In a long-lost period of art (except perhaps, for those attending Royal Academy Schools – in the UK at least), both the formal study of the human form (alive and dead) and the formal study of inanimate objects, known under the coverall of still life, formed the foundation of an art education. In exactly the same way as the great literary figures and music composers of yesteryear relied upon solid groundings in grammar and notation respectively, a mastery of observation was regarded a prerequisite for an aspirant artist.

TELEPHONE WITH VASE – oil on paper – 1977
Dramatic, but little feel for the space between the objects…

My own time at art school, beginning in 1976, coincided with the end of that ages-old period, so that even during my foundation course it was the finished image that mattered and not so much how it was created.

BOTTLES AND LEMONS – oil on paper – 1979
Jazzy, but obsessed with the spaces between at the expense of solid drawing…
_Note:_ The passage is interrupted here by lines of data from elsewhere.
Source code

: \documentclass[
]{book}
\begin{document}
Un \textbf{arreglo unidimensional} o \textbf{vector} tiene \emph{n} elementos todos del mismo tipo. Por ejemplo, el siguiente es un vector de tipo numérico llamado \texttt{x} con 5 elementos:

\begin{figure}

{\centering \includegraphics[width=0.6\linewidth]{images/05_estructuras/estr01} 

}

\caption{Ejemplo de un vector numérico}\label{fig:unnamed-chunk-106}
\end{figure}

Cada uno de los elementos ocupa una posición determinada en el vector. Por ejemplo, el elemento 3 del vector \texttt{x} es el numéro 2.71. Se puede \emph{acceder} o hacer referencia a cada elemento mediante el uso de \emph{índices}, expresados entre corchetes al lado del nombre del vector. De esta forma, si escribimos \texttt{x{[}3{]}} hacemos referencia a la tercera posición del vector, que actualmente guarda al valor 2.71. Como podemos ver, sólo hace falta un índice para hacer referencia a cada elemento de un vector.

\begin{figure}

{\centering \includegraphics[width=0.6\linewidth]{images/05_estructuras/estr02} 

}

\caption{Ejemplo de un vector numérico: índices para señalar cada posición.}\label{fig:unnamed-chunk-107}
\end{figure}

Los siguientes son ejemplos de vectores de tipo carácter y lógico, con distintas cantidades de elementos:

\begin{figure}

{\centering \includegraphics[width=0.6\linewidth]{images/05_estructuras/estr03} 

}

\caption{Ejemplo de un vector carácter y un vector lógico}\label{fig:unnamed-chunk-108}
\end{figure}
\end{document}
How much this matters is a debate that has continued unabated since “Modernism” in art began, about the time of my birth in 1960, and not a subject I wish to go into now. However, my own opinion of the matter is well known to regular readers and followers of these pages and evidenced pretty obviously by the pictures displayed here.

FRUIT AND VEG IN BASKET – charcoal on paper – 1980
Sober but with a touch of drama and some half-decent drawing…

Lacking any formal/traditional grounding/tuition in the skills of my trade, early on in my time at art school I began to resort to self-education. As the pictures here attest, at first, I was pretty rudderless, but gradually, over about three years began to evolve a reasonably articulate language built upon a fairly solid visual and observational grammar – albeit, and with apologies to RA Scholars everywhere – personal to me.

BOTTLES WITH FRUIT AND VEG – oil on canvas – 1981
Formal composition, but with contained elements of painterly expression.